▶ [TASK OBJECTIVE]:
May I please have every record restated word for word, with the images left out?

━━━

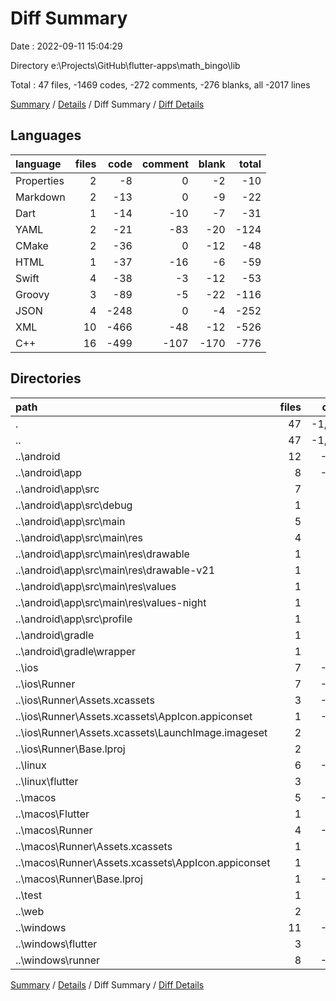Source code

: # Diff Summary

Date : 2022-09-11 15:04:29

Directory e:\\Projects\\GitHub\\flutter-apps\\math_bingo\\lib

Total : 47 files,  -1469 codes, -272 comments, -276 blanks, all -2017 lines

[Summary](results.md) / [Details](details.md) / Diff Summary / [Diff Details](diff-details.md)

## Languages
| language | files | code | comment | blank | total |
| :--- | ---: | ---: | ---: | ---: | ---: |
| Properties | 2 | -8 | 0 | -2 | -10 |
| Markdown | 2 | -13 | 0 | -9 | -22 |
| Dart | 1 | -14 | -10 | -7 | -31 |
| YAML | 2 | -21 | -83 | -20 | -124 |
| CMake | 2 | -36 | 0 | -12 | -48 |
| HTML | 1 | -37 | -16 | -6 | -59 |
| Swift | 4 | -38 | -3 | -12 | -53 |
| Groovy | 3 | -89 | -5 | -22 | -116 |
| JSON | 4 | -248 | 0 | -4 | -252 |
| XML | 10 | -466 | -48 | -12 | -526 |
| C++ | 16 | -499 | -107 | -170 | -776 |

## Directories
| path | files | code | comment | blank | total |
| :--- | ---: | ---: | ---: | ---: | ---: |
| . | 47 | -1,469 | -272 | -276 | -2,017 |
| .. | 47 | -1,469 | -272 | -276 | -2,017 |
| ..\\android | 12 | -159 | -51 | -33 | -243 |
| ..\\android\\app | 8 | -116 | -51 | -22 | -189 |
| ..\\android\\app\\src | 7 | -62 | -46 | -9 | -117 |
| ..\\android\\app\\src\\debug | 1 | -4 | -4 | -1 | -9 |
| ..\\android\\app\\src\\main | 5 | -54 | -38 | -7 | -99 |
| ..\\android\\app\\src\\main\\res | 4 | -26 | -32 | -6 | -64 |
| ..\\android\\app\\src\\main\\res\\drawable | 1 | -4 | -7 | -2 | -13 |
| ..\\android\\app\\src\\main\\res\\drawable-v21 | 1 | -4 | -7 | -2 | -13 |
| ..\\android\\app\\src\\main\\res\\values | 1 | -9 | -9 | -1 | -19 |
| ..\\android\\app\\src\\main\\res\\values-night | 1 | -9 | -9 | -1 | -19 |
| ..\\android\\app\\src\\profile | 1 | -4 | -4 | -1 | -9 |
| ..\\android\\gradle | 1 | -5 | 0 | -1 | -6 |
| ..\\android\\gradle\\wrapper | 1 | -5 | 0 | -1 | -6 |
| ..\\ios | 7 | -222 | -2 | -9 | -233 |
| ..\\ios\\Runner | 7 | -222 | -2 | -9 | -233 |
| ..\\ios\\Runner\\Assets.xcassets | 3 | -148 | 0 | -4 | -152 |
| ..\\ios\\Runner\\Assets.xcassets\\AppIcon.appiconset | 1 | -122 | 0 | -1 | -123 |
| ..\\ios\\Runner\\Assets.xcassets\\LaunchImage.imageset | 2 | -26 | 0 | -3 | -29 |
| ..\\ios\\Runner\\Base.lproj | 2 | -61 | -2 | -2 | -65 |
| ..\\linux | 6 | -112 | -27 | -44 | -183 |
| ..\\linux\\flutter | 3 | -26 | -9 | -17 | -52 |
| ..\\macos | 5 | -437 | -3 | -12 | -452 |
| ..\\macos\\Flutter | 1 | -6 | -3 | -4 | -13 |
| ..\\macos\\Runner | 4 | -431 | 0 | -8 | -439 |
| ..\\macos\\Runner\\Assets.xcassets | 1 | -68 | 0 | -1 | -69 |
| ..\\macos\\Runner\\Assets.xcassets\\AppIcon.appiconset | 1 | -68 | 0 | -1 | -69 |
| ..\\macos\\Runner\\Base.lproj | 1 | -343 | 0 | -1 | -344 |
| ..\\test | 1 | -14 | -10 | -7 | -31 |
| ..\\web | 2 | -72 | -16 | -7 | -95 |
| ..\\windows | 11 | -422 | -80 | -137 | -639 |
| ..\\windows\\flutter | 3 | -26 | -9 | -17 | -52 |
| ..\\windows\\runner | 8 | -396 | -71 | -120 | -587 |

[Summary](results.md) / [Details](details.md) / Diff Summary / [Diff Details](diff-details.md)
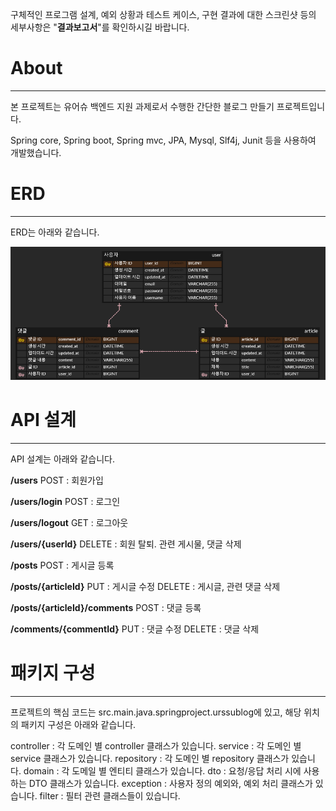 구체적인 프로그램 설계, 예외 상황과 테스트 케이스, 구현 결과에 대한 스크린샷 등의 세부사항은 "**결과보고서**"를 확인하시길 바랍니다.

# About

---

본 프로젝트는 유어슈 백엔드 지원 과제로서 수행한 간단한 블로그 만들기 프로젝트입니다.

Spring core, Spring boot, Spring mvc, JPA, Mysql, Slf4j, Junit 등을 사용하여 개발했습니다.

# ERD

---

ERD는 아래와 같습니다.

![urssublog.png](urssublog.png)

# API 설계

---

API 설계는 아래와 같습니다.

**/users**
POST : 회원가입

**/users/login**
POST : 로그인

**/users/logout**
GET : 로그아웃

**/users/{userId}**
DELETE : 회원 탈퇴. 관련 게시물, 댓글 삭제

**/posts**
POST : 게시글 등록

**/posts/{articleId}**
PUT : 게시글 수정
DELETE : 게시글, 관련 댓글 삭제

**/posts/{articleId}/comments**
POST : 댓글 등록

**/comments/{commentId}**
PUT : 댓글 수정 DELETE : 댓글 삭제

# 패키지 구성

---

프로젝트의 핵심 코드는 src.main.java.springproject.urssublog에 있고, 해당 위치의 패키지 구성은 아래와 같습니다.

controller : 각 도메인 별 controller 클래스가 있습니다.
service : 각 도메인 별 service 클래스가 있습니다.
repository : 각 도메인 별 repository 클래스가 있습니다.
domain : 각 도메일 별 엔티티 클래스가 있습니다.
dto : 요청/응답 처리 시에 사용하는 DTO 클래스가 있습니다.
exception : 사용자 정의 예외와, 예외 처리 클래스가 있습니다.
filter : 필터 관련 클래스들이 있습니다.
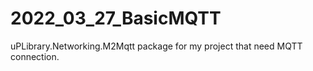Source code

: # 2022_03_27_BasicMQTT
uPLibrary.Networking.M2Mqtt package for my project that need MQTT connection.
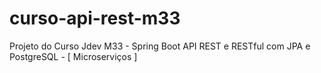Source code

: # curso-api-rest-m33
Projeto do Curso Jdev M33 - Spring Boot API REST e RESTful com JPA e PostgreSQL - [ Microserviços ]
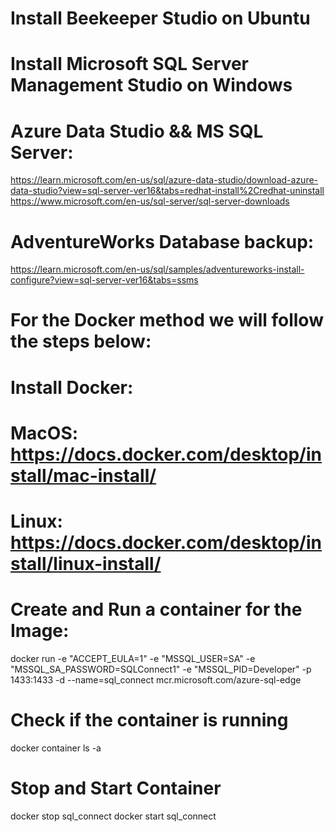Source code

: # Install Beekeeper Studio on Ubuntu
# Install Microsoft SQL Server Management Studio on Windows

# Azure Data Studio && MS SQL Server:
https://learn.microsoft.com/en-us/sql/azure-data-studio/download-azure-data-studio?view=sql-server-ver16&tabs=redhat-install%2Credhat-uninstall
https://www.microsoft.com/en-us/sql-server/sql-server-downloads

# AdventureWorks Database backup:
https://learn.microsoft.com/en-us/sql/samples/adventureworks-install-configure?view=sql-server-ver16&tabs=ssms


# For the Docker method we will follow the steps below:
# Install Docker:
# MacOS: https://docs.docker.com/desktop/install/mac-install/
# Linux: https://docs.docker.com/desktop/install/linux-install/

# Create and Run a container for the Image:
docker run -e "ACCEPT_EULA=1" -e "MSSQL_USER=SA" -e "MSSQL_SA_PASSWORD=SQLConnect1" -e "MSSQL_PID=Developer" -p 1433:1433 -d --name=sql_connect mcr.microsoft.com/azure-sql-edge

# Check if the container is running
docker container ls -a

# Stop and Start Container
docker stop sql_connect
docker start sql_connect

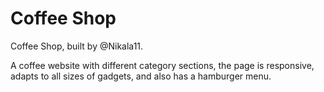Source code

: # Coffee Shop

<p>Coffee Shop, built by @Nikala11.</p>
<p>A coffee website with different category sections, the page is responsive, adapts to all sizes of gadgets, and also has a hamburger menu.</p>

━━━

▶ [EXPECTED OUTPUT]:
Source code

: # Diff Summary

Date : 2022-09-11 15:04:29

Directory e:\\Projects\\GitHub\\flutter-apps\\math_bingo\\lib

Total : 47 files,  -1469 codes, -272 comments, -276 blanks, all -2017 lines

[Summary](results.md) / [Details](details.md) / Diff Summary / [Diff Details](diff-details.md)

## Languages
| language | files | code | comment | blank | total |
| :--- | ---: | ---: | ---: | ---: | ---: |
| Properties | 2 | -8 | 0 | -2 | -10 |
| Markdown | 2 | -13 | 0 | -9 | -22 |
| Dart | 1 | -14 | -10 | -7 | -31 |
| YAML | 2 | -21 | -83 | -20 | -124 |
| CMake | 2 | -36 | 0 | -12 | -48 |
| HTML | 1 | -37 | -16 | -6 | -59 |
| Swift | 4 | -38 | -3 | -12 | -53 |
| Groovy | 3 | -89 | -5 | -22 | -116 |
| JSON | 4 | -248 | 0 | -4 | -252 |
| XML | 10 | -466 | -48 | -12 | -526 |
| C++ | 16 | -499 | -107 | -170 | -776 |

## Directories
| path | files | code | comment | blank | total |
| :--- | ---: | ---: | ---: | ---: | ---: |
| . | 47 | -1,469 | -272 | -276 | -2,017 |
| .. | 47 | -1,469 | -272 | -276 | -2,017 |
| ..\\android | 12 | -159 | -51 | -33 | -243 |
| ..\\android\\app | 8 | -116 | -51 | -22 | -189 |
| ..\\android\\app\\src | 7 | -62 | -46 | -9 | -117 |
| ..\\android\\app\\src\\debug | 1 | -4 | -4 | -1 | -9 |
| ..\\android\\app\\src\\main | 5 | -54 | -38 | -7 | -99 |
| ..\\android\\app\\src\\main\\res | 4 | -26 | -32 | -6 | -64 |
| ..\\android\\app\\src\\main\\res\\drawable | 1 | -4 | -7 | -2 | -13 |
| ..\\android\\app\\src\\main\\res\\drawable-v21 | 1 | -4 | -7 | -2 | -13 |
| ..\\android\\app\\src\\main\\res\\values | 1 | -9 | -9 | -1 | -19 |
| ..\\android\\app\\src\\main\\res\\values-night | 1 | -9 | -9 | -1 | -19 |
| ..\\android\\app\\src\\profile | 1 | -4 | -4 | -1 | -9 |
| ..\\android\\gradle | 1 | -5 | 0 | -1 | -6 |
| ..\\android\\gradle\\wrapper | 1 | -5 | 0 | -1 | -6 |
| ..\\ios | 7 | -222 | -2 | -9 | -233 |
| ..\\ios\\Runner | 7 | -222 | -2 | -9 | -233 |
| ..\\ios\\Runner\\Assets.xcassets | 3 | -148 | 0 | -4 | -152 |
| ..\\ios\\Runner\\Assets.xcassets\\AppIcon.appiconset | 1 | -122 | 0 | -1 | -123 |
| ..\\ios\\Runner\\Assets.xcassets\\LaunchImage.imageset | 2 | -26 | 0 | -3 | -29 |
| ..\\ios\\Runner\\Base.lproj | 2 | -61 | -2 | -2 | -65 |
| ..\\linux | 6 | -112 | -27 | -44 | -183 |
| ..\\linux\\flutter | 3 | -26 | -9 | -17 | -52 |
| ..\\macos | 5 | -437 | -3 | -12 | -452 |
| ..\\macos\\Flutter | 1 | -6 | -3 | -4 | -13 |
| ..\\macos\\Runner | 4 | -431 | 0 | -8 | -439 |
| ..\\macos\\Runner\\Assets.xcassets | 1 | -68 | 0 | -1 | -69 |
| ..\\macos\\Runner\\Assets.xcassets\\AppIcon.appiconset | 1 | -68 | 0 | -1 | -69 |
| ..\\macos\\Runner\\Base.lproj | 1 | -343 | 0 | -1 | -344 |
| ..\\test | 1 | -14 | -10 | -7 | -31 |
| ..\\web | 2 | -72 | -16 | -7 | -95 |
| ..\\windows | 11 | -422 | -80 | -137 | -639 |
| ..\\windows\\flutter | 3 | -26 | -9 | -17 | -52 |
| ..\\windows\\runner | 8 | -396 | -71 | -120 | -587 |

[Summary](results.md) / [Details](details.md) / Diff Summary / [Diff Details](diff-details.md)
 구체적인 프로그램 설계, 예외 상황과 테스트 케이스, 구현 결과에 대한 스크린샷 등의 세부사항은 "**결과보고서**"를 확인하시길 바랍니다.

# About

---

본 프로젝트는 유어슈 백엔드 지원 과제로서 수행한 간단한 블로그 만들기 프로젝트입니다.

Spring core, Spring boot, Spring mvc, JPA, Mysql, Slf4j, Junit 등을 사용하여 개발했습니다.

# ERD

---

ERD는 아래와 같습니다.

![urssublog.png](urssublog.png)

# API 설계

---

API 설계는 아래와 같습니다.

**/users**
POST : 회원가입

**/users/login**
POST : 로그인

**/users/logout**
GET : 로그아웃

**/users/{userId}**
DELETE : 회원 탈퇴. 관련 게시물, 댓글 삭제

**/posts**
POST : 게시글 등록

**/posts/{articleId}**
PUT : 게시글 수정
DELETE : 게시글, 관련 댓글 삭제

**/posts/{articleId}/comments**
POST : 댓글 등록

**/comments/{commentId}**
PUT : 댓글 수정 DELETE : 댓글 삭제

# 패키지 구성

---

프로젝트의 핵심 코드는 src.main.java.springproject.urssublog에 있고, 해당 위치의 패키지 구성은 아래와 같습니다.

controller : 각 도메인 별 controller 클래스가 있습니다.
service : 각 도메인 별 service 클래스가 있습니다.
repository : 각 도메인 별 repository 클래스가 있습니다.
domain : 각 도메일 별 엔티티 클래스가 있습니다.
dto : 요청/응답 처리 시에 사용하는 DTO 클래스가 있습니다.
exception : 사용자 정의 예외와, 예외 처리 클래스가 있습니다.
filter : 필터 관련 클래스들이 있습니다.
Source code

: # 2022_03_27_BasicMQTT
uPLibrary.Networking.M2Mqtt package for my project that need MQTT connection.
Source code

: # curso-api-rest-m33
Projeto do Curso Jdev M33 - Spring Boot API REST e RESTful com JPA e PostgreSQL - [ Microserviços ]
Source code

: # Install Beekeeper Studio on Ubuntu
# Install Microsoft SQL Server Management Studio on Windows

# Azure Data Studio && MS SQL Server:
https://learn.microsoft.com/en-us/sql/azure-data-studio/download-azure-data-studio?view=sql-server-ver16&tabs=redhat-install%2Credhat-uninstall
https://www.microsoft.com/en-us/sql-server/sql-server-downloads

# AdventureWorks Database backup:
https://learn.microsoft.com/en-us/sql/samples/adventureworks-install-configure?view=sql-server-ver16&tabs=ssms


# For the Docker method we will follow the steps below:
# Install Docker:
# MacOS: https://docs.docker.com/desktop/install/mac-install/
# Linux: https://docs.docker.com/desktop/install/linux-install/

# Create and Run a container for the Image:
docker run -e "ACCEPT_EULA=1" -e "MSSQL_USER=SA" -e "MSSQL_SA_PASSWORD=SQLConnect1" -e "MSSQL_PID=Developer" -p 1433:1433 -d --name=sql_connect mcr.microsoft.com/azure-sql-edge

# Check if the container is running
docker container ls -a

# Stop and Start Container
docker stop sql_connect
docker start sql_connect

Source code

: # Coffee Shop

<p>Coffee Shop, built by @Nikala11.</p>
<p>A coffee website with different category sections, the page is responsive, adapts to all sizes of gadgets, and also has a hamburger menu.</p>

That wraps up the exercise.